Conjointement avec Ronald George Wreyford Norrish et George Porter, il a reçu le prix Nobel de chimie de 1967[3].
Après son Abitur en 1944 au gymnase humaniste de Bochum (aujourd’hui Gymnase am Ostring), Manfred Eigen étudia la physique et la chimie à l'université de Göttingen, où il prépara sa thèse de doctorat sous la direction d’Arnold Eucken. En 1957, il devint directeur de l'actuel Institut Max-Planck de chimie biophysique.
Conjointement avec Ronald George Wreyford Norrish et George Porter, il obtint le prix Nobel de chimie en 1967 « pour leurs études des réactions chimiques extrêmement rapides, obtenues en perturbant l'équilibre à l'aide de très courtes impulsions d'énergie[3]. ». Manfred Eigen a dévéloppé des méthodes de perturbation-relaxation telle que la méthode du saut de température, qui servent à la mesure des réactions rapides telle que nombreuses réactions acido-basiques.
Il devint membre étranger de la Royal Society en 1973.

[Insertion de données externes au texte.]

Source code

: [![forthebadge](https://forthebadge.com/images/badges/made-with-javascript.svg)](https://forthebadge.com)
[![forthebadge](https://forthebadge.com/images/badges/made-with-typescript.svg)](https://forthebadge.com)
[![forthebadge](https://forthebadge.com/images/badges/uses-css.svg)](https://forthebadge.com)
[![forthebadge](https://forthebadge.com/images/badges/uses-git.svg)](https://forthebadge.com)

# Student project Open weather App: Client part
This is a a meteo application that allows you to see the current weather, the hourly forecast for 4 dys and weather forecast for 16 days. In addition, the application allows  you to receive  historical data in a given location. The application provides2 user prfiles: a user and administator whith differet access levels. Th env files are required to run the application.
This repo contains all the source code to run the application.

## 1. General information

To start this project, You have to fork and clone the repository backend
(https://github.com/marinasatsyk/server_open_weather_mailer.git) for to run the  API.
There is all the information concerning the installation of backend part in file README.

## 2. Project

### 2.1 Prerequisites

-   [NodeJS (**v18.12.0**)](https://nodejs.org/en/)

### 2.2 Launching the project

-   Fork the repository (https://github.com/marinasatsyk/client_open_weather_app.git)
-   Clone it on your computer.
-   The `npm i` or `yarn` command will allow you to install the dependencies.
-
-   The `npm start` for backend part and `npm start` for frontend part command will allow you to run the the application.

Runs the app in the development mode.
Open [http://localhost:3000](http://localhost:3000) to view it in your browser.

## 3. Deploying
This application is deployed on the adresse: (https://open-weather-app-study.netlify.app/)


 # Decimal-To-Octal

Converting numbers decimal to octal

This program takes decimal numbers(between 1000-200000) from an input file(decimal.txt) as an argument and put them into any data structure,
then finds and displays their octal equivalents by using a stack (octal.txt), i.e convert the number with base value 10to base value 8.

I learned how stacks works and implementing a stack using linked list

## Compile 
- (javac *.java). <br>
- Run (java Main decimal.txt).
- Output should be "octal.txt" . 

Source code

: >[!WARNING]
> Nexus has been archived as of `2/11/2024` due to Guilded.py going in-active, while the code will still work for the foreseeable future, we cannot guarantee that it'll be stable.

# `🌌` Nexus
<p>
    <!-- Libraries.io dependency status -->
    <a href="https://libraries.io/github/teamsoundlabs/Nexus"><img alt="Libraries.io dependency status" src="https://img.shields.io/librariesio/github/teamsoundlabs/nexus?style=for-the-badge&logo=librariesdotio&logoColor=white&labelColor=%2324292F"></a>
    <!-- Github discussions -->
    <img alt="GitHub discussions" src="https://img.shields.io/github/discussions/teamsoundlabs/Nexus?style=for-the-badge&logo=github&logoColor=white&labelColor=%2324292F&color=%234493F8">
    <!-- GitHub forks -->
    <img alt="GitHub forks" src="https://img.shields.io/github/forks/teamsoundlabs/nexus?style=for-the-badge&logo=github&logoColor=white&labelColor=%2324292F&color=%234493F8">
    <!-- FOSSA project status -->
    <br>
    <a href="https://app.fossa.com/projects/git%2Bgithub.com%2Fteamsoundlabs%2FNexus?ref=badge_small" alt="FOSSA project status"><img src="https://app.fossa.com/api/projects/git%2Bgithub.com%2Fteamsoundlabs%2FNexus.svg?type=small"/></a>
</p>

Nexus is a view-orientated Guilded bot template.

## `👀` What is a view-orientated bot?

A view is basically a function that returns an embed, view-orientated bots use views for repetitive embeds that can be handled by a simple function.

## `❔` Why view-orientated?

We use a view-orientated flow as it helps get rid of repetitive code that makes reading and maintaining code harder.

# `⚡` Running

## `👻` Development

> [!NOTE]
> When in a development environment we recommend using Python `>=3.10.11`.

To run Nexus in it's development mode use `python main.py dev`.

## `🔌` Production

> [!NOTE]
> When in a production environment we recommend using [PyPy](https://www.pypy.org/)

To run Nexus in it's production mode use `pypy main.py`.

En outre le nom de Eigen est lié à la théorie des hypercycles (en), la liaison cyclique de cycles de réactions comme explication de l'auto-organisation des systèmes prébiotiques, qu'il a décrit en collaboration avec Peter Schuster (en) dans les années 1970.
En 1962, Manfred Eigen reçut le prix Otto Hahn de physique-chimie puis en 1994, l'Académie des sciences de Berlin et du Brandebourg lui décerna la médaille Helmholtz. À partir de 2001, il est membre d'honneur de l'université de la Ruhr à Bochum.